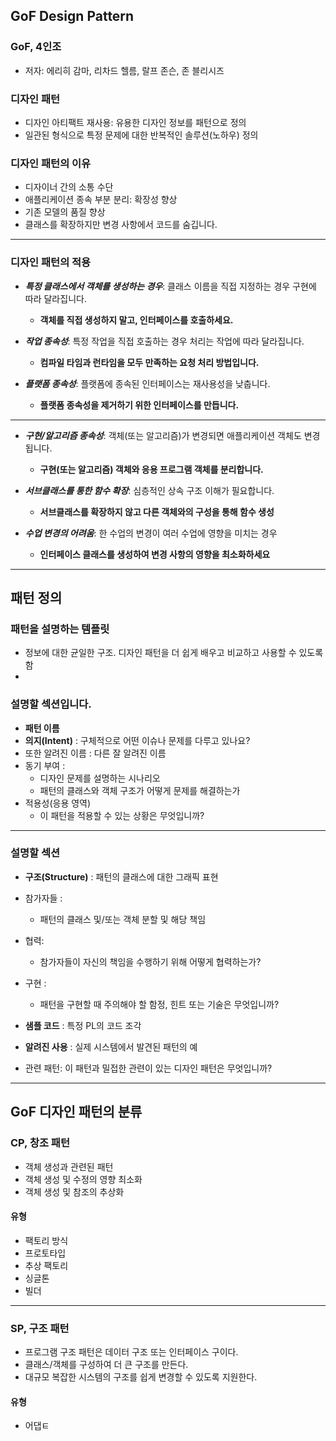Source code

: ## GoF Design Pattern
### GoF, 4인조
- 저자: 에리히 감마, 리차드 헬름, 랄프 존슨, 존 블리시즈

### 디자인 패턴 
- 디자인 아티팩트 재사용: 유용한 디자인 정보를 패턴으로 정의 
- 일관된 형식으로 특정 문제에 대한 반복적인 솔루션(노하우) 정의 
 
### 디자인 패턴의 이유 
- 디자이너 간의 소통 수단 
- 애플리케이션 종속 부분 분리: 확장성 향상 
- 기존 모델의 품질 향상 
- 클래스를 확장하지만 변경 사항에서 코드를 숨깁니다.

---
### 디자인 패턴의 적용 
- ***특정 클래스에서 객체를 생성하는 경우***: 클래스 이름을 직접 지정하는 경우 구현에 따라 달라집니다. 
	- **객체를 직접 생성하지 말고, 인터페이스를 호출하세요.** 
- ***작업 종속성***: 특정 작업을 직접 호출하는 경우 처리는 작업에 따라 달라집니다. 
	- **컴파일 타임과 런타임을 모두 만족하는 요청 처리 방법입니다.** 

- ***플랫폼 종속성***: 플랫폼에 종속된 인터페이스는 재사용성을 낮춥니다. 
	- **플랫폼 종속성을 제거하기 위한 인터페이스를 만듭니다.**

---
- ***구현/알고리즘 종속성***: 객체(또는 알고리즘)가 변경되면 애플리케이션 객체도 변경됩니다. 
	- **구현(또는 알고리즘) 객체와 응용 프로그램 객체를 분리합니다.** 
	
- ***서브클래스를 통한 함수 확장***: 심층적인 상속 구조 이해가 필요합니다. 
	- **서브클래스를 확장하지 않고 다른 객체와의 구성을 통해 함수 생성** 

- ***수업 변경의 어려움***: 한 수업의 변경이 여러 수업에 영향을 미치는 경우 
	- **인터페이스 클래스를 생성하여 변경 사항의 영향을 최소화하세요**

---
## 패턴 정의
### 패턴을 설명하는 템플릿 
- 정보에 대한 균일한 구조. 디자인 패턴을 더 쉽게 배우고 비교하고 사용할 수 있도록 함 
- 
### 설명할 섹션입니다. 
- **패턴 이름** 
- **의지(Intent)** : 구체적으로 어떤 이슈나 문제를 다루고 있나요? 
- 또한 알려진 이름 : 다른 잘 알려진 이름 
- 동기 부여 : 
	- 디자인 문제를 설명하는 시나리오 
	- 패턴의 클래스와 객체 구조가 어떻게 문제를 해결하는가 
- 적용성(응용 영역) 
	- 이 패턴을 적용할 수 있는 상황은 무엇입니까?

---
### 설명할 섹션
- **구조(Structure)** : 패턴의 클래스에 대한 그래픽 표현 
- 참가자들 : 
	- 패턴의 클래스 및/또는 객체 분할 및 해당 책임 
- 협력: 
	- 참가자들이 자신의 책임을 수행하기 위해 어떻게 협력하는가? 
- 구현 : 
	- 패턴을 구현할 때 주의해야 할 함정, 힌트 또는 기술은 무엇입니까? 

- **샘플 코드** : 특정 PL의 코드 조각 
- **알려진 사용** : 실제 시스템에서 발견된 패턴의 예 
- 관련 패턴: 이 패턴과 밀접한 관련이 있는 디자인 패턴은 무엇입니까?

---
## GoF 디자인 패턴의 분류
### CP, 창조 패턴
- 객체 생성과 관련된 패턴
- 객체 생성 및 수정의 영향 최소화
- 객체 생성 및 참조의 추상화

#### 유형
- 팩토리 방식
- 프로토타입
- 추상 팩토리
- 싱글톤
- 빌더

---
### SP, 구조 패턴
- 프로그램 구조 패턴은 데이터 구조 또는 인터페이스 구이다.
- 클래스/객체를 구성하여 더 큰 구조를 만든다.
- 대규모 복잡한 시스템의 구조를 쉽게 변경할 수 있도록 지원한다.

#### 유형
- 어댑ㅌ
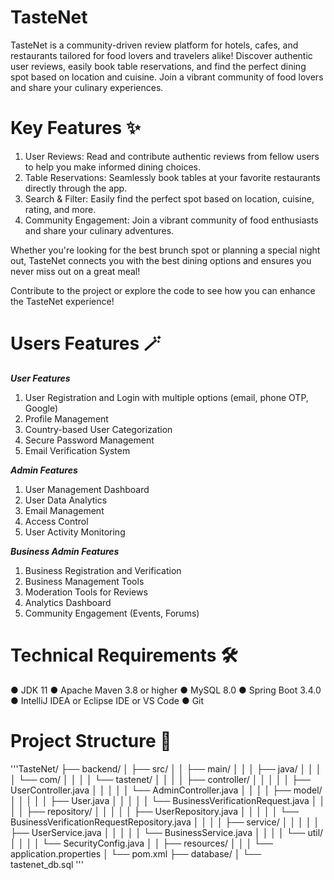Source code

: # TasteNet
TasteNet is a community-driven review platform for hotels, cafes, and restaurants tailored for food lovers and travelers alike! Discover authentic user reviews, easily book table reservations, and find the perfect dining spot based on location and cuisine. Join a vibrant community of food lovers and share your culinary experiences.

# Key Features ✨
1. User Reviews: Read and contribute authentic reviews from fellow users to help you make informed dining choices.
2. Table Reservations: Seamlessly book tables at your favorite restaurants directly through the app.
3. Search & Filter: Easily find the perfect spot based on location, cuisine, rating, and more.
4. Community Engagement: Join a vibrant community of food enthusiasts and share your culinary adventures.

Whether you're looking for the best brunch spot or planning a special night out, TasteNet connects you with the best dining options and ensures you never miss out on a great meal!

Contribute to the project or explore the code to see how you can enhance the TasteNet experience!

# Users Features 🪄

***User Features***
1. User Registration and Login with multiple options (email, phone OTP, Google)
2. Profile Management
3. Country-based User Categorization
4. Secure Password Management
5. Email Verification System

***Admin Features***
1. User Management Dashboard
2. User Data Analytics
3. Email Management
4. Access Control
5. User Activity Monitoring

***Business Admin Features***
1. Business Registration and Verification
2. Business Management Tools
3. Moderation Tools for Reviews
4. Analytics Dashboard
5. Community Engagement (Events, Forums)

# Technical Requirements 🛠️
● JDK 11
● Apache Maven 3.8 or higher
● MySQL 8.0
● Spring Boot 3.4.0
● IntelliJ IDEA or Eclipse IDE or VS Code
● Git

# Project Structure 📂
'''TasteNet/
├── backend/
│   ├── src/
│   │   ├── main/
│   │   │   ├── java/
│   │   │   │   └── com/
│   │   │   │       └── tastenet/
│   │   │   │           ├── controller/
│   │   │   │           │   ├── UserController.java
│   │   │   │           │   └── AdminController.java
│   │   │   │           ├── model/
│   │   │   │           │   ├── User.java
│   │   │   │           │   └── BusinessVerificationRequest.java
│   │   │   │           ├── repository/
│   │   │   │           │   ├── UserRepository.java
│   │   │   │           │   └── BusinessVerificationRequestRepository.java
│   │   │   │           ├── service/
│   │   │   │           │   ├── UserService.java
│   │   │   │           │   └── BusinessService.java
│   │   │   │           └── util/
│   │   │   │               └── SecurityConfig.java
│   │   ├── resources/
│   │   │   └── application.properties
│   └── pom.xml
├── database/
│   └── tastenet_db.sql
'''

**********

Retype each line of the records exactly as it reads; no pictures belong in the copy.

Source code

: ## GoF Design Pattern
### GoF, 4인조
- 저자: 에리히 감마, 리차드 헬름, 랄프 존슨, 존 블리시즈

### 디자인 패턴 
- 디자인 아티팩트 재사용: 유용한 디자인 정보를 패턴으로 정의 
- 일관된 형식으로 특정 문제에 대한 반복적인 솔루션(노하우) 정의 
 
### 디자인 패턴의 이유 
- 디자이너 간의 소통 수단 
- 애플리케이션 종속 부분 분리: 확장성 향상 
- 기존 모델의 품질 향상 
- 클래스를 확장하지만 변경 사항에서 코드를 숨깁니다.

---
### 디자인 패턴의 적용 
- ***특정 클래스에서 객체를 생성하는 경우***: 클래스 이름을 직접 지정하는 경우 구현에 따라 달라집니다. 
	- **객체를 직접 생성하지 말고, 인터페이스를 호출하세요.** 
- ***작업 종속성***: 특정 작업을 직접 호출하는 경우 처리는 작업에 따라 달라집니다. 
	- **컴파일 타임과 런타임을 모두 만족하는 요청 처리 방법입니다.** 

- ***플랫폼 종속성***: 플랫폼에 종속된 인터페이스는 재사용성을 낮춥니다. 
	- **플랫폼 종속성을 제거하기 위한 인터페이스를 만듭니다.**

---
- ***구현/알고리즘 종속성***: 객체(또는 알고리즘)가 변경되면 애플리케이션 객체도 변경됩니다. 
	- **구현(또는 알고리즘) 객체와 응용 프로그램 객체를 분리합니다.** 
	
- ***서브클래스를 통한 함수 확장***: 심층적인 상속 구조 이해가 필요합니다. 
	- **서브클래스를 확장하지 않고 다른 객체와의 구성을 통해 함수 생성** 

- ***수업 변경의 어려움***: 한 수업의 변경이 여러 수업에 영향을 미치는 경우 
	- **인터페이스 클래스를 생성하여 변경 사항의 영향을 최소화하세요**

---
## 패턴 정의
### 패턴을 설명하는 템플릿 
- 정보에 대한 균일한 구조. 디자인 패턴을 더 쉽게 배우고 비교하고 사용할 수 있도록 함 
- 
### 설명할 섹션입니다. 
- **패턴 이름** 
- **의지(Intent)** : 구체적으로 어떤 이슈나 문제를 다루고 있나요? 
- 또한 알려진 이름 : 다른 잘 알려진 이름 
- 동기 부여 : 
	- 디자인 문제를 설명하는 시나리오 
	- 패턴의 클래스와 객체 구조가 어떻게 문제를 해결하는가 
- 적용성(응용 영역) 
	- 이 패턴을 적용할 수 있는 상황은 무엇입니까?

---
### 설명할 섹션
- **구조(Structure)** : 패턴의 클래스에 대한 그래픽 표현 
- 참가자들 : 
	- 패턴의 클래스 및/또는 객체 분할 및 해당 책임 
- 협력: 
	- 참가자들이 자신의 책임을 수행하기 위해 어떻게 협력하는가? 
- 구현 : 
	- 패턴을 구현할 때 주의해야 할 함정, 힌트 또는 기술은 무엇입니까? 

- **샘플 코드** : 특정 PL의 코드 조각 
- **알려진 사용** : 실제 시스템에서 발견된 패턴의 예 
- 관련 패턴: 이 패턴과 밀접한 관련이 있는 디자인 패턴은 무엇입니까?

---
## GoF 디자인 패턴의 분류
### CP, 창조 패턴
- 객체 생성과 관련된 패턴
- 객체 생성 및 수정의 영향 최소화
- 객체 생성 및 참조의 추상화

#### 유형
- 팩토리 방식
- 프로토타입
- 추상 팩토리
- 싱글톤
- 빌더

---
### SP, 구조 패턴
- 프로그램 구조 패턴은 데이터 구조 또는 인터페이스 구이다.
- 클래스/객체를 구성하여 더 큰 구조를 만든다.
- 대규모 복잡한 시스템의 구조를 쉽게 변경할 수 있도록 지원한다.

#### 유형
- 어댑ㅌ
Source code

: # TasteNet
TasteNet is a community-driven review platform for hotels, cafes, and restaurants tailored for food lovers and travelers alike! Discover authentic user reviews, easily book table reservations, and find the perfect dining spot based on location and cuisine. Join a vibrant community of food lovers and share your culinary experiences.

# Key Features ✨
1. User Reviews: Read and contribute authentic reviews from fellow users to help you make informed dining choices.
2. Table Reservations: Seamlessly book tables at your favorite restaurants directly through the app.
3. Search & Filter: Easily find the perfect spot based on location, cuisine, rating, and more.
4. Community Engagement: Join a vibrant community of food enthusiasts and share your culinary adventures.

Whether you're looking for the best brunch spot or planning a special night out, TasteNet connects you with the best dining options and ensures you never miss out on a great meal!

Contribute to the project or explore the code to see how you can enhance the TasteNet experience!

# Users Features 🪄

***User Features***
1. User Registration and Login with multiple options (email, phone OTP, Google)
2. Profile Management
3. Country-based User Categorization
4. Secure Password Management
5. Email Verification System

***Admin Features***
1. User Management Dashboard
2. User Data Analytics
3. Email Management
4. Access Control
5. User Activity Monitoring

***Business Admin Features***
1. Business Registration and Verification
2. Business Management Tools
3. Moderation Tools for Reviews
4. Analytics Dashboard
5. Community Engagement (Events, Forums)

# Technical Requirements 🛠️
● JDK 11
● Apache Maven 3.8 or higher
● MySQL 8.0
● Spring Boot 3.4.0
● IntelliJ IDEA or Eclipse IDE or VS Code
● Git

# Project Structure 📂
'''TasteNet/
├── backend/
│   ├── src/
│   │   ├── main/
│   │   │   ├── java/
│   │   │   │   └── com/
│   │   │   │       └── tastenet/
│   │   │   │           ├── controller/
│   │   │   │           │   ├── UserController.java
│   │   │   │           │   └── AdminController.java
│   │   │   │           ├── model/
│   │   │   │           │   ├── User.java
│   │   │   │           │   └── BusinessVerificationRequest.java
│   │   │   │           ├── repository/
│   │   │   │           │   ├── UserRepository.java
│   │   │   │           │   └── BusinessVerificationRequestRepository.java
│   │   │   │           ├── service/
│   │   │   │           │   ├── UserService.java
│   │   │   │           │   └── BusinessService.java
│   │   │   │           └── util/
│   │   │   │               └── SecurityConfig.java
│   │   ├── resources/
│   │   │   └── application.properties
│   └── pom.xml
├── database/
│   └── tastenet_db.sql
'''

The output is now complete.